Exploring the Top Incomes Database with Pandas and Matplotlib¶

Author: Ramiro Gómez

The World Top Incomes Database originated from research by Thomas Piketty on the distribution of top incomes in France in 2001 and has since then gathered information for more than 20 countries generating a large volume of data, intended as a resource for further analysis and research. The database is compiled and maintained by Facundo Alvaredo, Tony Atkinson, Thomas Piketty and Emmanuel Saez.

The income data being explored in this notebook was downloaded on July 25, 2015.

In [1]:

%load_ext signature
%matplotlib inline

import itertools
import math

import pandas as pd
import matplotlib as mpl
import matplotlib.pyplot as plt

plt.style.use('ramiro')

df = pd.read_excel('csv/top-incomes.xlsx', 1, skiprows=1)

chartinfo = 'Author: Ramiro Gómez - ramiro.org • Data: World Top Incomes Database - parisschoolofeconomics.eu'
infosize = 13

Exploring the dataset¶

In [2]:

df.head()

Out[2]:

	Country	Year	Top 10% income share	Top 10% income share-LAD	Top 10% income share-married couples & single adults	Top 10% income share-adults	Top 10% income share-tax data	Top 10% income share-IDS	Top 5% income share	Top 5% income share-LAD	...	Top 0.5-0.1% average income-including capital gains	Top 0.1-0.01% average income-including capital gains	P90 income threshold-including capital gains	P95 income threshold-including capital gains	P99 income threshold-including capital gains	P99.5 income threshold-including capital gains	P99.9 income threshold-including capital gains	P99.99 income threshold-including capital gains	Pareto-Lorenz coefficient	Inverted Pareto-Lorenz coefficient
0	Argentina	1932	NaN	NaN	NaN	NaN	NaN	NaN	NaN	NaN	...	NaN	NaN	NaN	NaN	NaN	NaN	NaN	NaN	1.659	2.517
1	Argentina	1933	NaN	NaN	NaN	NaN	NaN	NaN	NaN	NaN	...	NaN	NaN	NaN	NaN	NaN	NaN	NaN	NaN	1.674	2.484
2	Argentina	1934	NaN	NaN	NaN	NaN	NaN	NaN	NaN	NaN	...	NaN	NaN	NaN	NaN	NaN	NaN	NaN	NaN	1.652	2.534
3	Argentina	1935	NaN	NaN	NaN	NaN	NaN	NaN	NaN	NaN	...	NaN	NaN	NaN	NaN	NaN	NaN	NaN	NaN	1.655	2.526
4	Argentina	1936	NaN	NaN	NaN	NaN	NaN	NaN	NaN	NaN	...	NaN	NaN	NaN	NaN	NaN	NaN	NaN	NaN	1.723	2.382

5 rows × 412 columns

The table has one record per year and country for more than 400 different variables. Coverage for each country and year varies in the top incomes database. To first compare countries in a single year, we have to make sure, that there is sufficient data available.

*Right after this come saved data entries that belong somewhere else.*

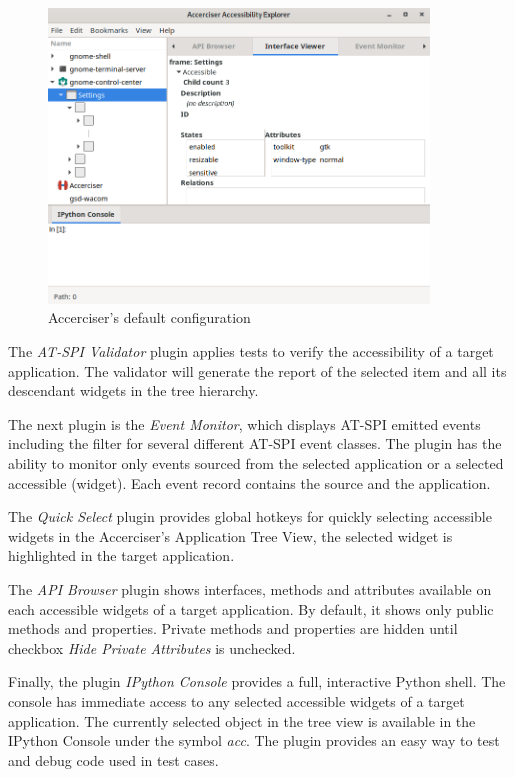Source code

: \begin{figure}[hbt]
	\centering
	\includegraphics[width=0.9\textwidth]{obrazky-figures/accerciser.png}
	\caption{Accerciser's default configuration}
	\label{Accerciser_img}
\end{figure}

The \textit{AT-SPI Validator} plugin applies tests to verify the accessibility of a target application. The validator will generate the report of the selected item and all its descendant widgets in the tree hierarchy.

The next plugin is the \textit{Event Monitor}, which displays AT-SPI emitted events including the filter for several different AT-SPI event classes. The plugin has the ability to monitor only events sourced from the selected application or a selected accessible (widget). Each event record contains the source and the application.

The \textit{Quick Select} plugin provides global hotkeys for quickly selecting accessible widgets in the Accerciser's Application Tree View, the selected widget is highlighted in the target application.

The \textit{API Browser} plugin shows interfaces, methods and attributes available on each accessible widgets of a target application. By default, it shows only public methods and properties. Private methods and properties are hidden until checkbox \textit{Hide Private Attributes} is unchecked.
 
Finally, the plugin \textit{IPython Console} provides a full, interactive Python shell. The console has immediate access to any selected accessible widgets of a target application. The currently selected object in the tree view is available in the IPython Console under the symbol \textit{acc}. The plugin provides an easy way to test and debug code used in test cases.    
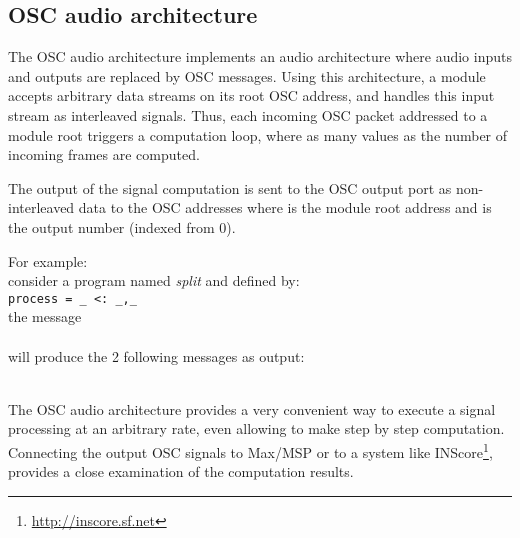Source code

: \subsection{OSC audio architecture}
\label{sec:oscaudio}

The OSC audio architecture implements an audio architecture where audio inputs and outputs are replaced by OSC messages. Using this architecture, a \faust module accepts arbitrary data streams on its root OSC address, and handles this input stream as interleaved signals. Thus, each incoming OSC packet addressed to a module root triggers a computation loop, where as many values as the number of incoming frames are computed.

The output of the signal computation is sent to the OSC output port as non-interleaved data to the OSC addresses  where  is the module root address and  is the output number (indexed from 0).

For example: \\
consider a \faust program named \emph{split} and defined by:\\
\hspace*{6mm} \lstinline'process = _ <: _,_' \\
the message \\
\hspace*{6mm} 
\\ will produce the 2 following messages as output: \\
\hspace*{6mm}\\
\hspace*{6mm}


The OSC audio architecture provides a very convenient way to execute a signal processing at an arbitrary rate, even allowing to make step by step computation. Connecting the output OSC signals to Max/MSP or to a system like INScore\footnote{\url{http://inscore.sf.net}}\cite{Fober:10c}, provides a close examination of the computation results.

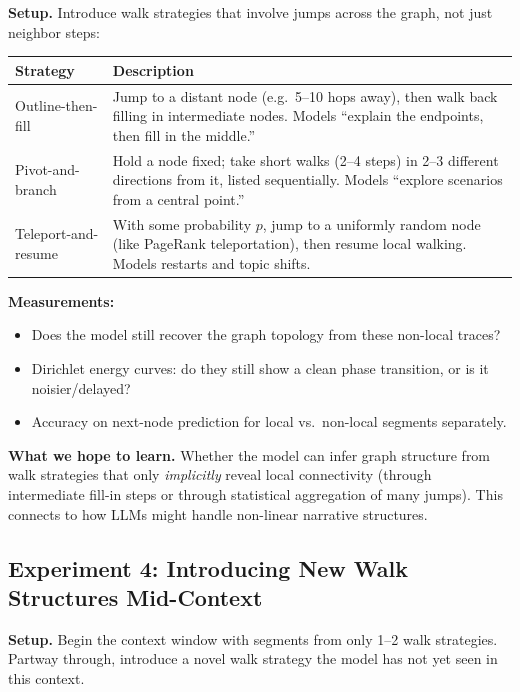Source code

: \documentclass[11pt]{article}
\begin{document}
\textbf{Setup.} Introduce walk strategies that involve jumps across the graph, not just neighbor steps:

\begin{table}[h]
\centering
\begin{tabular}{@{}lp{10cm}@{}}
\toprule
\textbf{Strategy} & \textbf{Description} \\
\midrule
Outline-then-fill & Jump to a distant node (e.g.\ 5--10 hops away), then walk back filling in intermediate nodes. Models ``explain the endpoints, then fill in the middle.'' \\
Pivot-and-branch & Hold a node fixed; take short walks (2--4 steps) in 2--3 different directions from it, listed sequentially. Models ``explore scenarios from a central point.'' \\
Teleport-and-resume & With some probability $p$, jump to a uniformly random node (like PageRank teleportation), then resume local walking. Models restarts and topic shifts. \\
\bottomrule
\end{tabular}
\end{table}

\textbf{Measurements:}
\begin{itemize}
    \item Does the model still recover the graph topology from these non-local traces?
    \item Dirichlet energy curves: do they still show a clean phase transition, or is it noisier/delayed?
    \item Accuracy on next-node prediction for local vs.\ non-local segments separately.
\end{itemize}

\textbf{What we hope to learn.} Whether the model can infer graph structure from walk strategies that only \emph{implicitly} reveal local connectivity (through intermediate fill-in steps or through statistical aggregation of many jumps). This connects to how LLMs might handle non-linear narrative structures.

\subsection{Experiment 4: Introducing New Walk Structures Mid-Context}

\textbf{Setup.} Begin the context window with segments from only 1--2 walk strategies. Partway through, introduce a novel walk strategy the model has not yet seen in this context.
\end{document}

So let's find out the most recent year that has at least 15 records in the Top 1% income share column. We set column variables, create a new dataframe with the relevant columns, call the value_counts() method of the Year series, then select only the years with more then 15 records, and sort the result in descending order by year.

In [3]:

income_col = 'Top 1% income share'
cols = ['Year', 'Country', income_col]
df_top = df[cols].dropna(axis=0, how='any')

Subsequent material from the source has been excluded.